Wer kennt nicht die Angst auf dem nächtlichen Heimweg, wenn dunkle Gestalten hinter Büschen und Bäumen lauern? Die Wurzeln des Verfolgungsgefühls trägt jeder Mensch in sich, es macht uns wachsam. Ins Monströse aufgeblasen gebiert die Alarmbereitschaft die Paranoia. Aber in der Paranoia lauert der Feind nicht irgendwo da draußen, sondern im Dunkeln des Gehirns. Der amerikanische Psychopharmakologe Ronald Siegel von der University of California in Los Angeles ist diesen Menschen näher gekommen als je einer zuvor. In seinem Buch "Der Schatten in meinem Kopf" gewährt er verstörendende Einblicke in die Welt des Verfolgungswahns.

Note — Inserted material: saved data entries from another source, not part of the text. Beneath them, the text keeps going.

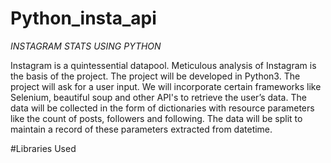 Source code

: # Python_insta_api

*INSTAGRAM STATS USING PYTHON*

Instagram is a quintessential datapool. Meticulous analysis of Instagram is the
basis of the project. The project will be developed in Python3. The project will ask
for a user input. We will incorporate certain frameworks like Selenium,
beautiful soup and other API's to retrieve the user’s data.
The data will be collected in the form of dictionaries with resource parameters like
the count of posts, followers and following. The data will be split to maintain a
record of these parameters extracted from datetime.

#Libraries Used
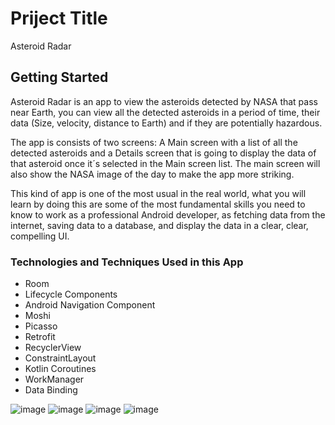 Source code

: # Priject Title

Asteroid Radar

## Getting Started

Asteroid Radar is an app to view the asteroids detected by NASA that pass near Earth, you can view all the detected asteroids in a period of time, their data (Size, velocity, distance to Earth) and if they are potentially hazardous.

The app is consists of two screens: A Main screen with a list of all the detected asteroids and a Details screen that is going to display the data of that asteroid once it´s selected in the Main screen list. The main screen will also show the NASA image of the day to make the app more striking.

This kind of app is one of the most usual in the real world, what you will learn by doing this are some of the most fundamental skills you need to know to work as a professional Android developer, as fetching data from the internet, saving data to a database, and display the data in a clear, clear, compelling UI.

### Technologies and Techniques Used in this App 

- Room
- Lifecycle Components
- Android Navigation Component
- Moshi
- Picasso
- Retrofit
- RecyclerView
- ConstraintLayout
- Kotlin Coroutines
- WorkManager
- Data Binding

![image](https://user-images.githubusercontent.com/110208572/214122478-f0f82460-18bd-413f-a02c-dc211a880c6b.png)
![image](https://user-images.githubusercontent.com/110208572/214122688-48ac3fdf-3134-45ab-8fec-98cc9e1f82a2.png)
![image](https://user-images.githubusercontent.com/110208572/214122733-75674b29-784f-4cca-bba6-840473c3ddbf.png)
![image](https://user-images.githubusercontent.com/110208572/214122761-157091db-3c18-4e8a-8d61-c4d9a1316754.png)
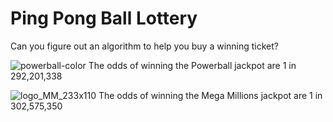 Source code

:# Ping Pong Ball Lottery

Can you figure out an algorithm to help you buy a winning ticket?

![powerball-color](https://github.com/user-attachments/assets/aeab8d2c-d2ed-453a-859b-80b5baa2d84e)
The odds of winning the Powerball jackpot are 1 in 292,201,338

![logo_MM_233x110](https://github.com/user-attachments/assets/659e4dc0-e0c2-43fa-8b24-7a6fddab36be)
The odds of winning the Mega Millions jackpot are 1 in 302,575,350
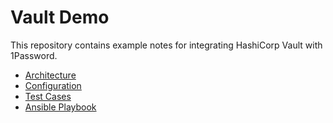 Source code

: # Vault Demo

This repository contains example notes for integrating HashiCorp Vault with 1Password.

- [Architecture](docs/architecture.md)
- [Configuration](docs/configuration.md)
- [Test Cases](docs/testcases.md)
- [Ansible Playbook](docs/playbook.yml)
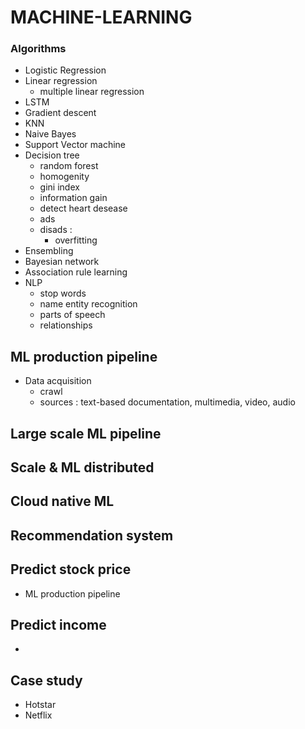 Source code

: # MACHINE-LEARNING

### Algorithms
- Logistic Regression 
- Linear regression 
    - multiple linear regression 
- LSTM 
- Gradient descent 
- KNN
- Naive Bayes
- Support Vector machine 
- Decision tree 
    - random forest 
    - homogenity
    - gini index 
    - information gain 
    - detect heart desease 
    - ads 
    - disads : 
        - overfitting 
- Ensembling 
- Bayesian network 
- Association rule learning
- NLP 
    - stop words
    - name entity recognition 
    - parts of speech 
    - relationships




## ML production pipeline
- Data acquisition
    - crawl 
    - sources : text-based documentation, multimedia, video, audio


## Large scale ML pipeline 



## Scale & ML distributed 


## Cloud native ML 





## Recommendation system 

## Predict stock price 
- ML production pipeline 
## Predict income 
- 






## Case study 
- Hotstar 
- Netflix 


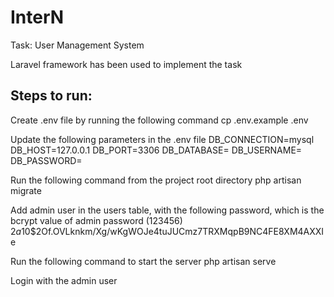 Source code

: # InterN
Task: User Management System

Laravel framework has been used to implement the task

Steps to run:
--------------
Create .env file by running the following command
cp .env.example .env

Update the following parameters in the .env file
DB_CONNECTION=mysql
DB_HOST=127.0.0.1
DB_PORT=3306
DB_DATABASE=
DB_USERNAME=
DB_PASSWORD=

Run the following command from the project root directory
php artisan migrate

Add admin user in the users table, with the following password, which is the bcrypt value of admin password (123456)
$2a$10$2Of.OVLknkm/Xg/wKgWOJe4tuJUCmz7TRXMqpB9NC4FE8XM4AXXIe

Run the following command to start the server
php artisan serve

Login with the admin user
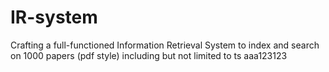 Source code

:# IR-system
Crafting a full-functioned Information Retrieval System to index and search on 1000 papers (pdf style) including but not limited to ts
aaa123123
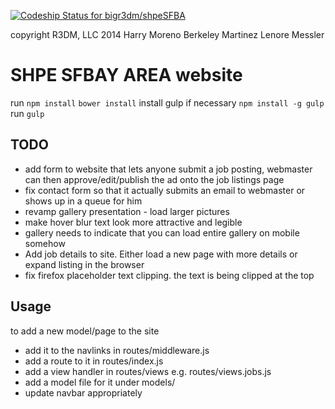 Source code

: [ ![Codeship Status for bigr3dm/shpeSFBA](https://codeship.io/projects/1f64acd0-1bad-0132-b497-4a19bf040eb5/status)](https://codeship.io/projects/34983)

copyright R3DM, LLC 2014
Harry Moreno
Berkeley Martinez
Lenore Messler

# SHPE SFBAY AREA website

run `npm install`
`bower install`
install gulp if necessary `npm install -g gulp`
run `gulp`

## TODO
* add form to website that lets anyone submit a job posting, webmaster can then approve/edit/publish the
ad onto the job listings page
* fix contact form so that it actually submits an email to webmaster or shows up in a queue for him
* revamp gallery presentation - load larger pictures
* make hover blur text look more attractive and legible
* gallery needs to indicate that you can load entire gallery on mobile somehow
* Add job details to site. Either load a new page with more details or expand listing in the browser
* fix firefox placeholder text clipping. the text is being clipped at the top

## Usage
to add a new model/page to the site
* add it to the navlinks in routes/middleware.js
* add a route to it in routes/index.js
* add a view handler in routes/views e.g. routes/views.jobs.js
* add a model file for it under models/
* update navbar appropriately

Siegels Arbeitsmethode ist es, zur Vorbereitung auf gutachterliche Stellungnahmen vor Gericht die Paranoiker zu Hause zu besuchen, mit ihnen viel Zeit zu verbringen und schließlich selbst so viele Drogen und Medikamente einzunehmen wie die bedauernswerten Kranken, die im Wahn ein Verbrechen begingen. Das scheint durchaus einmalig, hat aber auch etwas masochistisches an sich und war für Siegel selbst nicht ungefährlich.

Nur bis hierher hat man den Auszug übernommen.